News & Events

Zaphyr supports breast awareness campaigns in the MENA

Thank you Nabtha Health for all your amazing activities to increase breast cancer awareness among the MENA region and for inviting Zaphyr CEO to be part of your prestigious & esteemed panel of experts and for the excellent discussion we had live stream.

“Zulekha Hospital
HealthBay Polyclinic
Friends of Cancer Patients – Pink Caravan
#Zaphyr_Pharmaceuticals
Don’t miss your chance! Are you afraid of suddenly developing #breast_cancer ? Are you doing anything that puts you in higher risk without being aware?! Nabta plus a group of specialists will go #LIVE on Sunday 19th of November to answer all your questions about breast cancer! Be there or be square! Exactly on 5:30 #Egypt, 6:30 #KSA & 7:30 #Dubai time! 🌸🌸Get all your questions ready.”
Nabta Health (FB – 17/11/2017)


Zaphyr at the First UAE France Economic Forum

Zaphyr was proud to be selected to be part of the first UAE – French Economic Business Forum held the 9th of November in Dubai with the presence of H.E Benjamin Griveaux.
We had very interesting discussions on innovation in healthcare with amazing partners from both countries.
This high-level Forum aimed to bolster bilateral economic relationship between France and the UAE.
The event was structured with 3 different panels focused on the main pillars of the Dubai Expo 2020: “Opportunity”, “Mobility” and “Sustainability.


CPhi Worldwide congress Interview with Manel Chikh, CEO, Zaphyr Pharma

Manel ChikhWe are proud to share our exclusif CEO interview for CPhi Middle East & Africa

Dr. Manel Chikh is the founder and CEO of Zaphyr Pharmaceuticals, a pharma company that commercialize specialty products in the MEA region. Founded in 2012, Zaphyr focuses on oncology and rare diseases and operates between Switzerland, Ireland and Dubai.

 

Given your expertise in the MEA region, how would you assess the present state of the GCC market and across the wider region ?
The MEA market faced a slowdown last year, primarily driven by the oil crisis in key countries such as Saudi Arabia and Algeria, and currency devaluation and economic crises in other countries, Egypt for example.
Governments across the region reacted by increasing their focus on cost containments impacting the healthcare budget, for example Saudi Arabia reduced the annual tender opportunity for selected products leading to a significant decline in revenues for many international companies operating in the region.
However, recent performance indicators show that many countries are recovering slowly, and we can still anticipate the MEA region to be among the fastest growing pharma market regions globally in the near future. The main revenue driver for the majority of multinational companies will remain the innovative medicines portfolio. However, the companies who will diversify into generics, consumer medicines, diagnostics and other related healthcare markets will find interesting growth opportunities. Generics are expected to represent half of all sales in 2017 and will continue to grow.

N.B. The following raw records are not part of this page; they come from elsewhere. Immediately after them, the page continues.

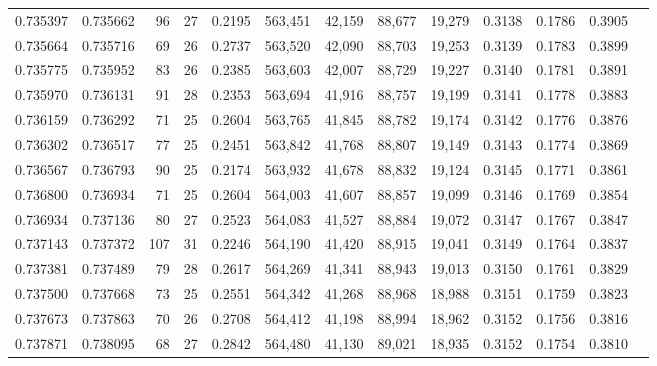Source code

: \begin{tabular}{rrrrrrrrrrrrr}
0.735397 & 0.735662 &     96 &    27 &                                     0.2195 & 563,451 &  42,159 &  88,677 &  19,279 & 0.3138 & 0.1786 & 0.3905 \\
0.735664 & 0.735716 &     69 &    26 &                                     0.2737 & 563,520 &  42,090 &  88,703 &  19,253 & 0.3139 & 0.1783 & 0.3899 \\
0.735775 & 0.735952 &     83 &    26 &                                     0.2385 & 563,603 &  42,007 &  88,729 &  19,227 & 0.3140 & 0.1781 & 0.3891 \\
0.735970 & 0.736131 &     91 &    28 &                                     0.2353 & 563,694 &  41,916 &  88,757 &  19,199 & 0.3141 & 0.1778 & 0.3883 \\
0.736159 & 0.736292 &     71 &    25 &                                     0.2604 & 563,765 &  41,845 &  88,782 &  19,174 & 0.3142 & 0.1776 & 0.3876 \\
0.736302 & 0.736517 &     77 &    25 &                                     0.2451 & 563,842 &  41,768 &  88,807 &  19,149 & 0.3143 & 0.1774 & 0.3869 \\
0.736567 & 0.736793 &     90 &    25 &                                     0.2174 & 563,932 &  41,678 &  88,832 &  19,124 & 0.3145 & 0.1771 & 0.3861 \\
0.736800 & 0.736934 &     71 &    25 &                                     0.2604 & 564,003 &  41,607 &  88,857 &  19,099 & 0.3146 & 0.1769 & 0.3854 \\
0.736934 & 0.737136 &     80 &    27 &                                     0.2523 & 564,083 &  41,527 &  88,884 &  19,072 & 0.3147 & 0.1767 & 0.3847 \\
0.737143 & 0.737372 &    107 &    31 &                                     0.2246 & 564,190 &  41,420 &  88,915 &  19,041 & 0.3149 & 0.1764 & 0.3837 \\
0.737381 & 0.737489 &     79 &    28 &                                     0.2617 & 564,269 &  41,341 &  88,943 &  19,013 & 0.3150 & 0.1761 & 0.3829 \\
0.737500 & 0.737668 &     73 &    25 &                                     0.2551 & 564,342 &  41,268 &  88,968 &  18,988 & 0.3151 & 0.1759 & 0.3823 \\
0.737673 & 0.737863 &     70 &    26 &                                     0.2708 & 564,412 &  41,198 &  88,994 &  18,962 & 0.3152 & 0.1756 & 0.3816 \\
0.737871 & 0.738095 &     68 &    27 &                                     0.2842 & 564,480 &  41,130 &  89,021 &  18,935 & 0.3152 & 0.1754 & 0.3810 \\

\end{tabular}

What opportunities does the market present in your region ?
Government policies and efforts across the MEA region to reduce drug spending whilst simultaneously improving access to quality and cost effective medicines for patients has resulted in the strong performance of generics. Affordability will be the key consideration for both payers and patients, and the most cost-effective options will typically be generics.
Local and regional players and manufacturers are encouraged to develop a larger product portfolio to fulfil national needs. For example, it was announced in January 2017 that as part of the UAE’s strategy to decrease the cost of medicines and limit the country’s escalating healthcare bill, the Emirates’ Ministry of Health plans to increase the number of generic drug manufacturing facilities in the UAE to 30 by 2020.
Innovative drugs will continue to be welcomed in the region. In the GCC for example, the Ministries of Health encourage faster market access to highly innovative diagnostics and medicines, making it a priority to provide patients with the best available treatments. As a consequence, many FDA/EU approved innovative products can be commercialized in just few months in some countries, through specific early access programs before registration.

What are the obstacles in the MEA region that market entrants should be aware of ?
The MEA region is one of the most complex markets to penetrate and operate in due to the fact that each country has its own rules, standards and systems across regulatory, market access and pricing.
The GCC countries have already started a harmonization process to improve this, so for example when a product is approved in one of the GCC countries it can then be marketed in the others. However this is still a work in progress and will take some time to be fully adopted.
Local business practices can also act as a barrier for foreign companies. Several countries, such as Algeria, have policies that provide price or access advantages to local manufacturers, making it very difficult for foreign companies to import products, which have been manufactured abroad.

How do you see the region developing in the coming years ?
The MEA region is expected to be among the fastest growing pharma markets globally. Market data shows that the region is expected to reach $50 billion in the next 5 years. The drivers are the increase of the number of patients suffering from chronic diseases and the requirement of better access to a more sophisticated healthcare system.
By representing approximately 3% of global pharmaceutical sales, the MEA region will continue to attract new players. To be successful in the region, companies will have to be committed and engaged with key stakeholders from each market – health authorities, physicians, payers and patients. This will require flexibility to navigate the complexities of each market, manage fluctuating prices and make difficult decisions to optimize margins, volumes and the investment required to build the path to market and patient.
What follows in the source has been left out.